The development of artificial intelligence over the past decade has been closely linked to the name NVIDIA, which has become the dominant player in the market with its graphics processing units (GPUs). A significant portion of today's AI models are built on these GPUs, and NVIDIA's decade-old software ecosystem—especially the CUDA platform—has become an indispensable tool for research, development, and industrial applications. At the same time, in recent years, the biggest players in the technology sector – including Google, Amazon, Meta, and Microsoft – have been turning with increasing momentum toward AI chips developed in-house and optimized for specific tasks, known as ASICs.
ASIC (Application-Specific Integrated Circuit) chips are not designed for general-purpose computing like GPUs, but are hardware-optimized for specific tasks, such as running AI models. As a result, their energy efficiency and operating costs can be significantly lower. Google, for example, has reported that its own TPU (Tensor Processing Unit) chips consume three times less energy than NVIDIA AI GPUs and can be up to 1.7 times faster in certain tasks. Advanced ASICs already achieve a performance density of 142 TOPS/W, while their power consumption typically does not exceed 350 watts – this is particularly noteworthy for models that work with hundreds of billions of parameters.

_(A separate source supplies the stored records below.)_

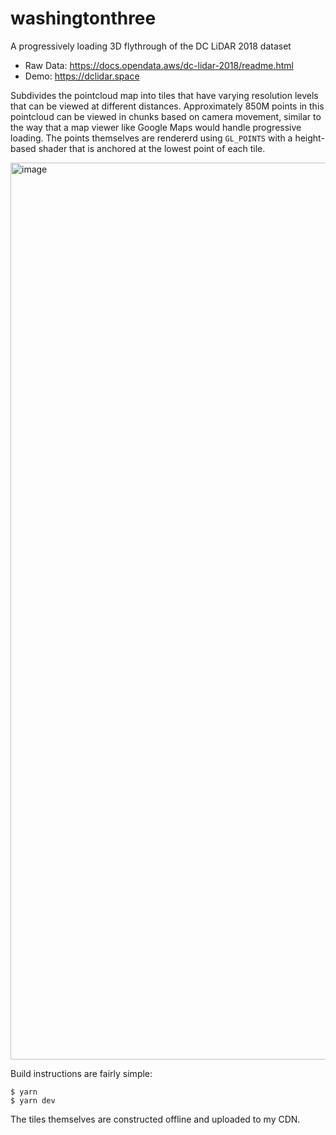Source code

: # washingtonthree

A progressively loading 3D flythrough of the DC LiDAR 2018 dataset

- Raw Data: https://docs.opendata.aws/dc-lidar-2018/readme.html
- Demo: https://dclidar.space

Subdivides the pointcloud map into tiles that have varying resolution levels that can be viewed at different distances. Approximately 850M
points in this pointcloud can be viewed in chunks based on camera movement, similar to the way that a map viewer like Google Maps would
handle progressive loading. The points themselves are rendererd using `GL_POINTS` with a height-based shader that is anchored at the lowest
point of each tile.

<img width="1435" alt="image" src="https://user-images.githubusercontent.com/152084/173240404-dc6ca05e-e2bc-49bd-a505-f155a651f623.png">

Build instructions are fairly simple:

```
$ yarn
$ yarn dev
```

The tiles themselves are constructed offline and uploaded to my CDN.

Large companies are also interested in ASICs because of the significant reduction in total cost of ownership (TCO). According to industry analyses, these chips can reduce AI infrastructure costs by as much as 30-50 percent, especially for large-scale applications. This applies not only to hardware procurement, but also to operating costs such as cooling and power supply. In addition, custom-designed chips allow companies to reduce their dependence on external suppliers, which can result in a more stable supply and a better-controlled cost structure in the long term.
There are also economic considerations behind this: to offset the so-called “Nvidia tax” – i.e., the often high price associated with NVIDIA chips – in-house development is becoming an increasingly attractive alternative. Google and Amazon are already planning to ship a total of more than three million ASIC chips by 2025, which is estimated to be half of NVIDIA's annual AI GPU supply. By 2026, with Meta's entry, the shipment volume of ASIC chips could even exceed that of GPUs.
However, despite the rapid advancement of the technology, it is important to note that ASICs do not replace GPUs in all respects. The biggest limitation at present is the software ecosystem. NVIDIA's CUDA platform is now the basis for the work of more than 30 million developers. This system is so deeply embedded in AI development that a complete switch to ASICs would require not only hardware investment but also a complete software redesign. The immaturity of alternative platforms—such as Google TPUs—often poses a significant barrier to widespread adoption, especially for smaller developer communities or research institutions.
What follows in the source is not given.